Here are a few things I really appreciated from Eswine’s book:
1. Eswine points out that “We’ve grown reactive, consuming of others, and hasty, and all of this for God. This means that we are likely to mentor others into these qualities as well” (149). Sadly, I see this propensity in my own life. My thinking sometimes goes, go, go, accomplish, accomplish, accomplish. Eswine reminds me of the importance of embodied presence. Even when it seems less efficient.
2. I can be envious of other places and other people. When I read this from Eswine it convicted me: “Please forgive me. I have prayers to say for persons you’ve never heard of. I’d best get on with this good work of the day. You’d best get on with yours too” (145). How true! I’m abrogating my responsibilities when I’m envious of someone else’s responsibilities. I shouldn’t envy other people for the places they serve. And I shouldn’t envy others for the gifts they have either. I found this helpful to reflect on too: “Anything another minister does well becomes an occasion, not for our gratitude to God for the sake of the other minister and the cause of the gospel in our generation, but a reason for us to wring our hands and pressure ourselves because now we too must equal or better what that other minster can do” (145). This should not be so. I should rejoice at the gifts and abilities of others.
3. Eswine reminded me of the broken nature of all people, spiritual leaders included (Cf. 100-101). Noah had courage and faith as well as a lapse of drunkenness. Abraham is remembered and honored for his faith but he sometimes acted in selfish fear. Moses led courageously but he also murdered, shrank back in fear, and his bursts of anger cost him dearly. We sing songs that David pinned but we also read of the chaos he wrote. Jonah preached and many turned in repentance to God but Jonah raised his fists at grace. James and John were close to Jesus (and they wanted to be at His left and right hand), so close that Jesus gave them a nickname—“sons of thunder.” Paul teaches us and tells us of transforming grace, grace he himself experienced as an accomplice to the first Christian martyrdom. Peter boldly exalts Christ but he also repeatedly and cowardly denied him. We too are like the heroes of the faith.

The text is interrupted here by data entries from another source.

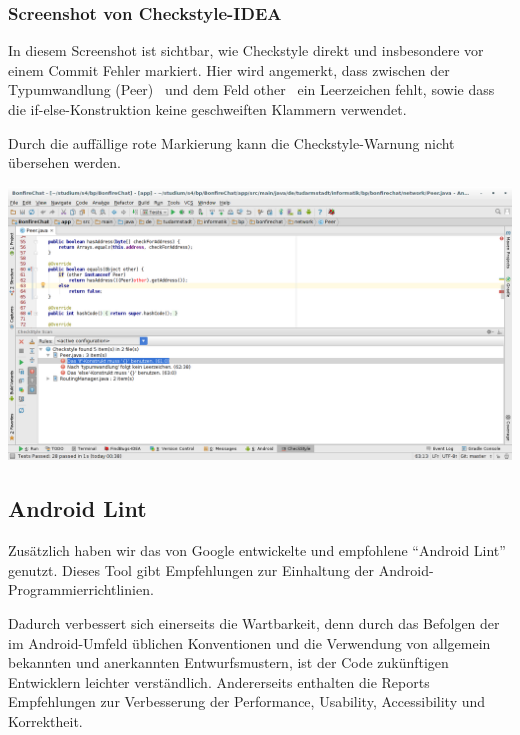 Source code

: 


\subsubsection{Screenshot von Checkstyle-IDEA}

In diesem Screenshot ist sichtbar, wie Checkstyle direkt und insbesondere vor einem Commit Fehler markiert. Hier wird angemerkt, dass zwischen der Typumwandlung \glqq (Peer)\grqq~ und dem Feld \glqq other\grqq~ ein Leerzeichen fehlt, sowie dass die if-else-Konstruktion keine geschweiften Klammern verwendet.

Durch die auffällige rote Markierung kann die Checkstyle-Warnung nicht übersehen werden.

\includegraphics[width=17.5cm]{belege/checkstyle/checkstyle-idea-screenshot.png}


\clearpage
\subsection{Android Lint}

Zusätzlich haben wir das von Google entwickelte und empfohlene ``Android Lint''
genutzt. Dieses Tool gibt Empfehlungen zur Einhaltung der Android-Programmierrichtlinien.

Dadurch verbessert sich einerseits die Wartbarkeit, denn durch das Befolgen der im Android-Umfeld üblichen
 Konventionen und die Verwendung von allgemein bekannten und anerkannten Entwurfsmustern, ist der Code zukünftigen
Entwicklern leichter verständlich.
Andererseits enthalten die Reports Empfehlungen zur Verbesserung der Performance, Usability, Accessibility und Korrektheit.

We are struggling saints and sinners.
4. I think this quote gets at one of the most helpful things in the book: “We cannot do everything that needs to be done, which means that Jesus will teach us to live with the things we can neither control nor fix. We will want to resist Jesus and act as if we are omnipotent, but we will harm others and ourselves when we try” (99). It is vital that I remember that “sickness, death, poverty, and the sin that bores into and infests the human being will not be removed on the basis of human effort, no matter how strong, godly, or wise the effort is” (97). I must humbly recall “There is nothing we can do in ministry that does not require God to act, if true fruit is to be produced (John 15:5). Everything pastors hope will take place in a person’s life with God remains outside the pastor’s own power” (97). These truths are humbling but they are true. They are also comforting. I don’t have to be the Lord, I can’t. I’m not. I need to repent of even trying. And I need to rely on and pray to God for help.

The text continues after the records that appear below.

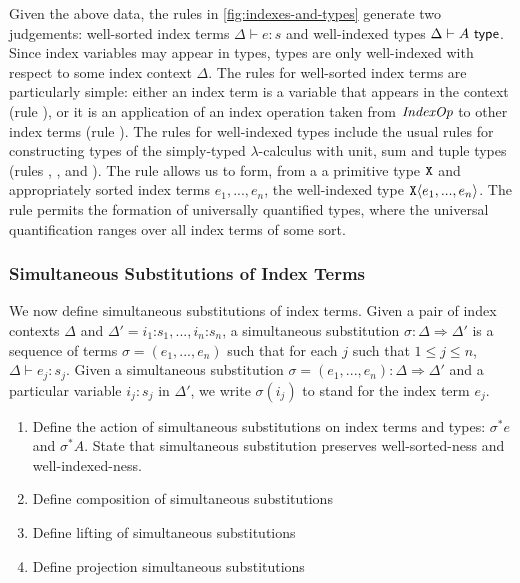 Given the above data, the rules in \autoref{fig:indexes-and-types}
generate two judgements: well-sorted index terms $\Delta \vdash e : s$
and well-indexed types $\Delta \vdash A \textsf{ type}$. Since index
variables may appear in types, types are only well-indexed with
respect to some index context $\Delta$. The rules for well-sorted
index terms are particularly simple: either an index term is a
variable that appears in the context (rule ), or it is
an application of an index operation taken from $\mathit{IndexOp}$ to other
index terms (rule ). The rules for well-indexed types
include the usual rules for constructing types of the simply-typed
$\lambda$-calculus with unit, sum and tuple types (rules
, ,  and
). The rule  allows us to form, from a
a primitive type $\texttt{X}$ and appropriately sorted index terms
$e_1,...,e_n$, the well-indexed type $\texttt{X}\langle e_1,...,e_n \rangle$. The
rule  permits the formation of universally
quantified types, where the universal quantification ranges over all
index terms of some sort.

\subsubsection{Simultaneous Substitutions of Index Terms}
\label{sec:simultaneous-substitution}

We now define simultaneous substitutions of index terms. Given a pair
of index contexts $\Delta$ and $\Delta' = i_1 \mathord: s_1, ..., i_n
\mathord: s_n$, a simultaneous substitution $\sigma : \Delta
\Rightarrow \Delta'$ is a sequence of terms $\sigma = (e_1,...,e_n)$
such that for each $j$ such that $1 \leq j \leq n$, $\Delta \vdash e_j
: s_j$. Given a simultaneous substitution $\sigma = (e_1,...,e_n) :
\Delta \Rightarrow \Delta'$ and a particular variable $i_j : s_j$ in
$\Delta'$, we write $\sigma(i_j)$ to stand for the index term $e_j$.



\begin{enumerate}
\item Define the action of simultaneous substitutions on index terms
  and types: $\sigma^*e$ and $\sigma^*A$. State that simultaneous
  substitution preserves well-sorted-ness and well-indexed-ness.
\item Define composition of simultaneous substitutions
\item Define lifting of simultaneous substitutions
\item Define projection simultaneous substitutions
\end{enumerate}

5. I grew up in a small poor town. And I left as soon as I saved up enough money to do so. I was nineteen. Yet, as Eswine says,“The Holy One of God has a hometown” (76). The Holy One of God inhabited a locality on earth. He limited Himself to a specific place at a specific time. And in many ways, His hometown was a small poor town. It’s wild and powerful to think about Jesus walking those streets and working as a carpenter. And He did so for thirty years. “Jesus had a world to save, injustice to confront, lepers to touch. Isn’t greatness for God squandered by years of obscurity? What business does a savior have learning the names of trees?” (77) I need to learn from Jesus. I need to be satisfied and faithful no matter the season. I need to remember that the poor small town that I grew up in is not insignificant. I also need to trust my Father’s will for my life, whatever that looks like.

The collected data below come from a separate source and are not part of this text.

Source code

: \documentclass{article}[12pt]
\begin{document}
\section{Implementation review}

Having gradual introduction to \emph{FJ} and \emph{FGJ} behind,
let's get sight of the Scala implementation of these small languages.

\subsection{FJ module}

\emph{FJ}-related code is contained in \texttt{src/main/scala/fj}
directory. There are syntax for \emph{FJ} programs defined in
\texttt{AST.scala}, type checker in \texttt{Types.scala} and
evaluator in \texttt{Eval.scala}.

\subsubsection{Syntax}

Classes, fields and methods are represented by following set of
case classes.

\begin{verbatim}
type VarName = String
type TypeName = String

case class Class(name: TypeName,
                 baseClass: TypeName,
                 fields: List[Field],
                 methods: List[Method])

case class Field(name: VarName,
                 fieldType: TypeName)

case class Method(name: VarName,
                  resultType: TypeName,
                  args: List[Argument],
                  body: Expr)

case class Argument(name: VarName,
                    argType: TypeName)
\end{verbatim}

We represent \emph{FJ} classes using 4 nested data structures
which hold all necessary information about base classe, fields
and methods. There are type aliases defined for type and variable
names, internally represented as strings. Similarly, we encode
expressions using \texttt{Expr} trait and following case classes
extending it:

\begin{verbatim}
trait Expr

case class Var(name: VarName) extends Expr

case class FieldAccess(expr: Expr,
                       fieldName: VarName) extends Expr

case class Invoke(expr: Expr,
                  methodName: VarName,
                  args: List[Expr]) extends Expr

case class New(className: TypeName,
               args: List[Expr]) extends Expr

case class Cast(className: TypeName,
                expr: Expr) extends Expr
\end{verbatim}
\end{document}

1. Zach Eswine quotes Francis Schaeffer as saying, “First of all, man is separated from God; second, he is separated from himself (thus the psychological problems of life); third, he is separated from other men (thus the sociological problems of life); fourth, he is separated from nature (thus the problems of living in this world—for example, the ecological problems). All these need healing” (p. 42).
2. “Beginning with sin instead of creation is like trying to read a book by opening it in the middle: they don’t know the characters and can’t make sense of the plot” (p. 44).
3. “In Eden person were created for:
This is not an ecclesiology. But it does tell you a lot about the church. As the church we are…
Welcomed and Welcoming
We remember that Jesus Himself was criticized by religious leaders because of the type of people that He hung out with and helped (cf. Matt. 9:9-13; 11:19; 21:31-32; Mk. 2:15-17; Lk. 3:12-14; 5:29-32; 7:36-50; 15; 19:1-10). So, we’re not like the hypocritical religious leaders. Instead, we’re like our Leader, the One who reaches out to heal our brokenness.
The church is a gathering of the redeemed. We are made holy. We were not innately holy. The church is a place where those who know they are sick come to the Great Physician (cf. Lk. 5:31). The church is a monopoly of outcasts. It is filled with struggling ex-thieves, ex-drunkards, ex-adulterers, and ex-revilers (cf. 1 Cor. 6:9-11).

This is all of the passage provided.